══ Material for this task

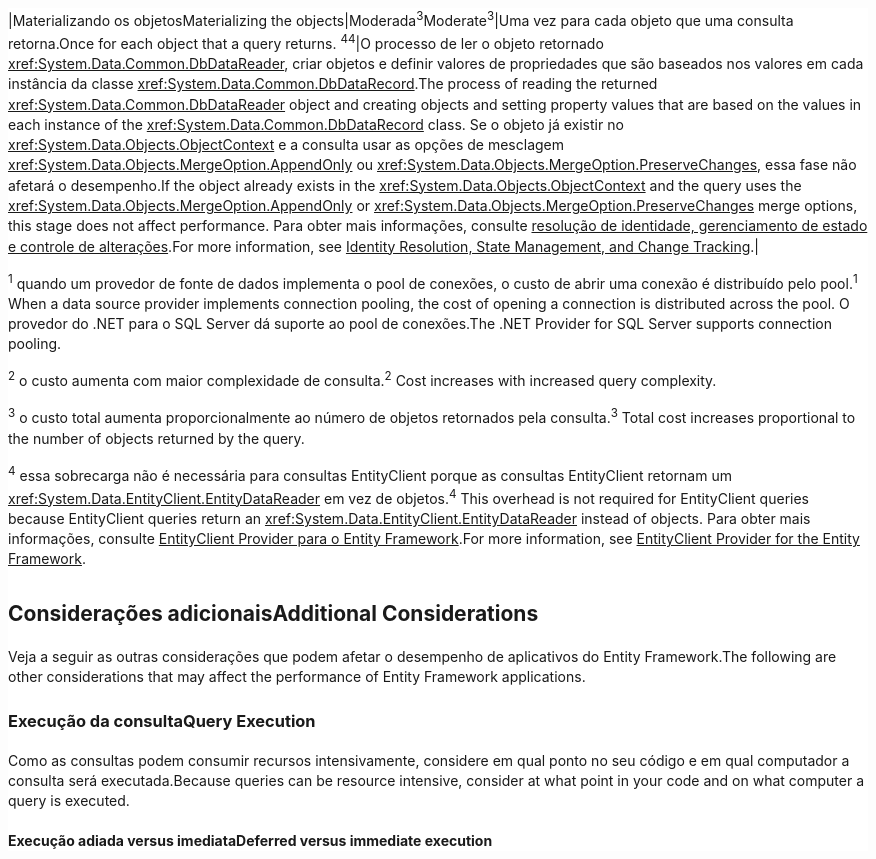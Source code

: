 |<span data-ttu-id="85842-159">Materializando os objetos</span><span class="sxs-lookup"><span data-stu-id="85842-159">Materializing the objects</span></span>|<span data-ttu-id="85842-160">Moderada<sup>3</sup></span><span class="sxs-lookup"><span data-stu-id="85842-160">Moderate<sup>3</sup></span></span>|<span data-ttu-id="85842-161">Uma vez para cada objeto que uma consulta retorna.</span><span class="sxs-lookup"><span data-stu-id="85842-161">Once for each object that a query returns.</span></span> <span data-ttu-id="85842-162"><sup>4</sup></span><span class="sxs-lookup"><span data-stu-id="85842-162"><sup>4</sup></span></span>|<span data-ttu-id="85842-163">O processo de ler o objeto retornado <xref:System.Data.Common.DbDataReader>, criar objetos e definir valores de propriedades que são baseados nos valores em cada instância da classe <xref:System.Data.Common.DbDataRecord>.</span><span class="sxs-lookup"><span data-stu-id="85842-163">The process of reading the returned <xref:System.Data.Common.DbDataReader> object and creating objects and setting property values that are based on the values in each instance of the <xref:System.Data.Common.DbDataRecord> class.</span></span> <span data-ttu-id="85842-164">Se o objeto já existir no <xref:System.Data.Objects.ObjectContext> e a consulta usar as opções de mesclagem <xref:System.Data.Objects.MergeOption.AppendOnly> ou <xref:System.Data.Objects.MergeOption.PreserveChanges>, essa fase não afetará o desempenho.</span><span class="sxs-lookup"><span data-stu-id="85842-164">If the object already exists in the <xref:System.Data.Objects.ObjectContext> and the query uses the <xref:System.Data.Objects.MergeOption.AppendOnly> or <xref:System.Data.Objects.MergeOption.PreserveChanges> merge options, this stage does not affect performance.</span></span> <span data-ttu-id="85842-165">Para obter mais informações, consulte [resolução de identidade, gerenciamento de estado e controle de alterações](/previous-versions/dotnet/netframework-4.0/bb896269(v=vs.100)).</span><span class="sxs-lookup"><span data-stu-id="85842-165">For more information, see [Identity Resolution, State Management, and Change Tracking](/previous-versions/dotnet/netframework-4.0/bb896269(v=vs.100)).</span></span>|  
  
 <span data-ttu-id="85842-166"><sup>1</sup> quando um provedor de fonte de dados implementa o pool de conexões, o custo de abrir uma conexão é distribuído pelo pool.</span><span class="sxs-lookup"><span data-stu-id="85842-166"><sup>1</sup> When a data source provider implements connection pooling, the cost of opening a connection is distributed across the pool.</span></span> <span data-ttu-id="85842-167">O provedor do .NET para o SQL Server dá suporte ao pool de conexões.</span><span class="sxs-lookup"><span data-stu-id="85842-167">The .NET Provider for SQL Server supports connection pooling.</span></span>  
  
 <span data-ttu-id="85842-168"><sup>2</sup> o custo aumenta com maior complexidade de consulta.</span><span class="sxs-lookup"><span data-stu-id="85842-168"><sup>2</sup> Cost increases with increased query complexity.</span></span>  
  
 <span data-ttu-id="85842-169"><sup>3</sup> o custo total aumenta proporcionalmente ao número de objetos retornados pela consulta.</span><span class="sxs-lookup"><span data-stu-id="85842-169"><sup>3</sup> Total cost increases proportional to the number of objects returned by the query.</span></span>  
  
 <span data-ttu-id="85842-170"><sup>4</sup> essa sobrecarga não é necessária para consultas EntityClient porque as consultas EntityClient retornam um <xref:System.Data.EntityClient.EntityDataReader> em vez de objetos.</span><span class="sxs-lookup"><span data-stu-id="85842-170"><sup>4</sup> This overhead is not required for EntityClient queries because EntityClient queries return an <xref:System.Data.EntityClient.EntityDataReader> instead of objects.</span></span> <span data-ttu-id="85842-171">Para obter mais informações, consulte [EntityClient Provider para o Entity Framework](entityclient-provider-for-the-entity-framework.md).</span><span class="sxs-lookup"><span data-stu-id="85842-171">For more information, see [EntityClient Provider for the Entity Framework](entityclient-provider-for-the-entity-framework.md).</span></span>  
  
## <a name="additional-considerations"></a><span data-ttu-id="85842-172">Considerações adicionais</span><span class="sxs-lookup"><span data-stu-id="85842-172">Additional Considerations</span></span>  

 <span data-ttu-id="85842-173">Veja a seguir as outras considerações que podem afetar o desempenho de aplicativos do Entity Framework.</span><span class="sxs-lookup"><span data-stu-id="85842-173">The following are other considerations that may affect the performance of Entity Framework applications.</span></span>  
  
### <a name="query-execution"></a><span data-ttu-id="85842-174">Execução da consulta</span><span class="sxs-lookup"><span data-stu-id="85842-174">Query Execution</span></span>  

 <span data-ttu-id="85842-175">Como as consultas podem consumir recursos intensivamente, considere em qual ponto no seu código e em qual computador a consulta será executada.</span><span class="sxs-lookup"><span data-stu-id="85842-175">Because queries can be resource intensive, consider at what point in your code and on what computer a query is executed.</span></span>  
  
#### <a name="deferred-versus-immediate-execution"></a><span data-ttu-id="85842-176">Execução adiada versus imediata</span><span class="sxs-lookup"><span data-stu-id="85842-176">Deferred versus immediate execution</span></span>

════

Looking at the records above, please output exactly the lines that run from the one holding "Entity Framework applications.</span></span>" to the final line, and only those.

 <span data-ttu-id="85842-173">Veja a seguir as outras considerações que podem afetar o desempenho de aplicativos do Entity Framework.</span><span class="sxs-lookup"><span data-stu-id="85842-173">The following are other considerations that may affect the performance of Entity Framework applications.</span></span>  
  
### <a name="query-execution"></a><span data-ttu-id="85842-174">Execução da consulta</span><span class="sxs-lookup"><span data-stu-id="85842-174">Query Execution</span></span>  

 <span data-ttu-id="85842-175">Como as consultas podem consumir recursos intensivamente, considere em qual ponto no seu código e em qual computador a consulta será executada.</span><span class="sxs-lookup"><span data-stu-id="85842-175">Because queries can be resource intensive, consider at what point in your code and on what computer a query is executed.</span></span>  
  
#### <a name="deferred-versus-immediate-execution"></a><span data-ttu-id="85842-176">Execução adiada versus imediata</span><span class="sxs-lookup"><span data-stu-id="85842-176">Deferred versus immediate execution</span></span>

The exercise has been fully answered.